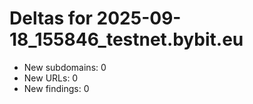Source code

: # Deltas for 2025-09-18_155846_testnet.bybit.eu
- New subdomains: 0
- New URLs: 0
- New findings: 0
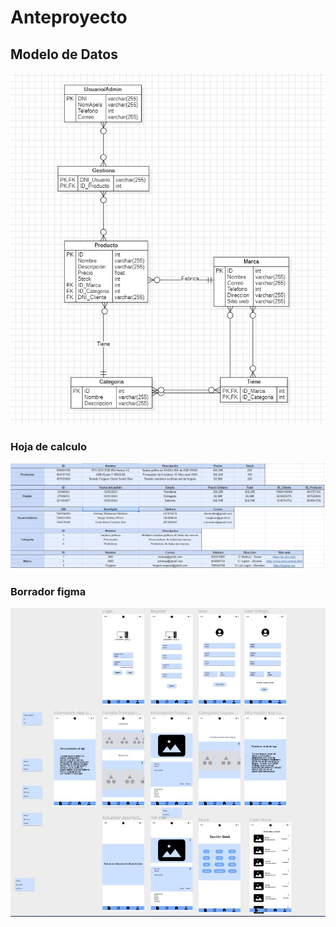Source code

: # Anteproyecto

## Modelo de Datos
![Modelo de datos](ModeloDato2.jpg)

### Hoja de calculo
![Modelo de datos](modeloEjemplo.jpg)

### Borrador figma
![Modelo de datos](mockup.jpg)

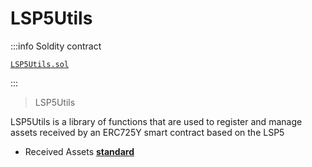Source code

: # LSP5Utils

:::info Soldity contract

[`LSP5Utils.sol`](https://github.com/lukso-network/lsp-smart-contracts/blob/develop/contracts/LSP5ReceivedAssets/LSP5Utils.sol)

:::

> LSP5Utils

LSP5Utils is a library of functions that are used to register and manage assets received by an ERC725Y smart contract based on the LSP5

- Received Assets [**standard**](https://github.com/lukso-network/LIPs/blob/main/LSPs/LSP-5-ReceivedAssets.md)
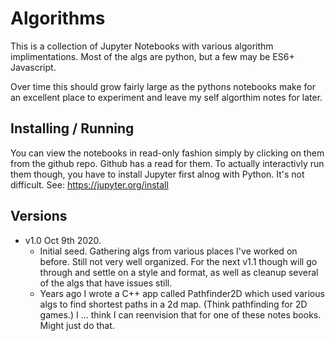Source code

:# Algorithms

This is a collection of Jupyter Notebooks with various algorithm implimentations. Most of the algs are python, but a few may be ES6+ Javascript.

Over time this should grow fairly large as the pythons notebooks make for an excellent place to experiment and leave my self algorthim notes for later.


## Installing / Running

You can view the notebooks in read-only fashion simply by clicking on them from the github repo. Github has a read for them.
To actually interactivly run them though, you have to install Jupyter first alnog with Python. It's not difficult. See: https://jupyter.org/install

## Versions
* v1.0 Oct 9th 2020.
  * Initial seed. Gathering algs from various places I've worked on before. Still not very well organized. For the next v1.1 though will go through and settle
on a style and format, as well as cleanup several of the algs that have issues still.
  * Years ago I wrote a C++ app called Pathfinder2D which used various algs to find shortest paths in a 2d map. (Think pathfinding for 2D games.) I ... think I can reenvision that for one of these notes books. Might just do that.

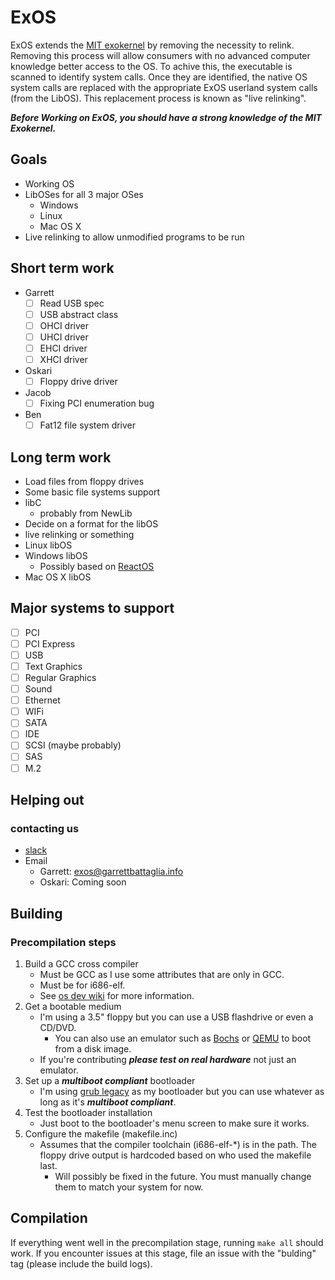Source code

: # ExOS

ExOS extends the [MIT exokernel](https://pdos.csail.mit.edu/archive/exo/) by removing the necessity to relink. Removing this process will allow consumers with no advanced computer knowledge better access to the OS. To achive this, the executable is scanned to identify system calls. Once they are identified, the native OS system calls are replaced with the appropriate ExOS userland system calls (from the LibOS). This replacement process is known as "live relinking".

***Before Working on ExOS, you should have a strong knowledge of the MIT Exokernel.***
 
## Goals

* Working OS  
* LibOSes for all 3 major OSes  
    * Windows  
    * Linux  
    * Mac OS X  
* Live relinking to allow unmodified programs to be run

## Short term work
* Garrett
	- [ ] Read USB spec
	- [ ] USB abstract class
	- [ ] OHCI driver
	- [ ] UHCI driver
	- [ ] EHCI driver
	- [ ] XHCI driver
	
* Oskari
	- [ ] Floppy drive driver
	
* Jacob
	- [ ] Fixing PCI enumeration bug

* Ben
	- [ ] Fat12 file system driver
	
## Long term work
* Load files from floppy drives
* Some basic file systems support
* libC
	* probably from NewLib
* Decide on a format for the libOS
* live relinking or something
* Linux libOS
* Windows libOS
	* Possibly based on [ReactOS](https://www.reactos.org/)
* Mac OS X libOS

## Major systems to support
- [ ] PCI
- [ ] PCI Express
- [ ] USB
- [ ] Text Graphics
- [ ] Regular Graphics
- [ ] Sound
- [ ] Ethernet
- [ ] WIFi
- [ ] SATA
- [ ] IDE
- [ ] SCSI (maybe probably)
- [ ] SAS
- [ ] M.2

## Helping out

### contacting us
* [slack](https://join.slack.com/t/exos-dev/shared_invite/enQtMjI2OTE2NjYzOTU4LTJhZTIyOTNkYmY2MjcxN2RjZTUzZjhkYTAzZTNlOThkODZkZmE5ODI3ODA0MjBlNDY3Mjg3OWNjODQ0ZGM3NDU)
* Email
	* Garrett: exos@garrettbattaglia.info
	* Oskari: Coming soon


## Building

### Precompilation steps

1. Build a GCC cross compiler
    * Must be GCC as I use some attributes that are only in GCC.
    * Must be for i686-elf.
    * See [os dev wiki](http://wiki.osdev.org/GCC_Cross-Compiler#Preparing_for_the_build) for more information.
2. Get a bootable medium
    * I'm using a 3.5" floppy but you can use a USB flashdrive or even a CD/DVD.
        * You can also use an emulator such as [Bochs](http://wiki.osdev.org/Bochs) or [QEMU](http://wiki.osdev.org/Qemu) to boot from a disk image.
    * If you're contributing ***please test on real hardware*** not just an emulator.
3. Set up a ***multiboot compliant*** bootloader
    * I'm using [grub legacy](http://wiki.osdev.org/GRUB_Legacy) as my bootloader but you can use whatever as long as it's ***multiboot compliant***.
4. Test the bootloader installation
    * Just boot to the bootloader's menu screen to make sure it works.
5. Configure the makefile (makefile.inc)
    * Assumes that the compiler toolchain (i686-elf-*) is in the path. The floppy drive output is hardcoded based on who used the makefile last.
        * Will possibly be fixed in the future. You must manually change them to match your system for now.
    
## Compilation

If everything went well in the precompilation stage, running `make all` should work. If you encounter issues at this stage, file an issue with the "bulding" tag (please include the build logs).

__________

◆ **Required work**
With the pictures left out, write out exactly the lines above from the one containing "### Borrador figma" through the one containing "through and settle".

◆ **Response**
### Borrador figma
![Modelo de datos](mockup.jpg)

Source code

: # LSP5Utils

:::info Soldity contract

[`LSP5Utils.sol`](https://github.com/lukso-network/lsp-smart-contracts/blob/develop/contracts/LSP5ReceivedAssets/LSP5Utils.sol)

:::

> LSP5Utils

LSP5Utils is a library of functions that are used to register and manage assets received by an ERC725Y smart contract based on the LSP5

- Received Assets [**standard**](https://github.com/lukso-network/LIPs/blob/main/LSPs/LSP-5-ReceivedAssets.md)
Source code

:# Algorithms

This is a collection of Jupyter Notebooks with various algorithm implimentations. Most of the algs are python, but a few may be ES6+ Javascript.

Over time this should grow fairly large as the pythons notebooks make for an excellent place to experiment and leave my self algorthim notes for later.


## Installing / Running

You can view the notebooks in read-only fashion simply by clicking on them from the github repo. Github has a read for them.
To actually interactivly run them though, you have to install Jupyter first alnog with Python. It's not difficult. See: https://jupyter.org/install

## Versions
* v1.0 Oct 9th 2020.
  * Initial seed. Gathering algs from various places I've worked on before. Still not very well organized. For the next v1.1 though will go through and settle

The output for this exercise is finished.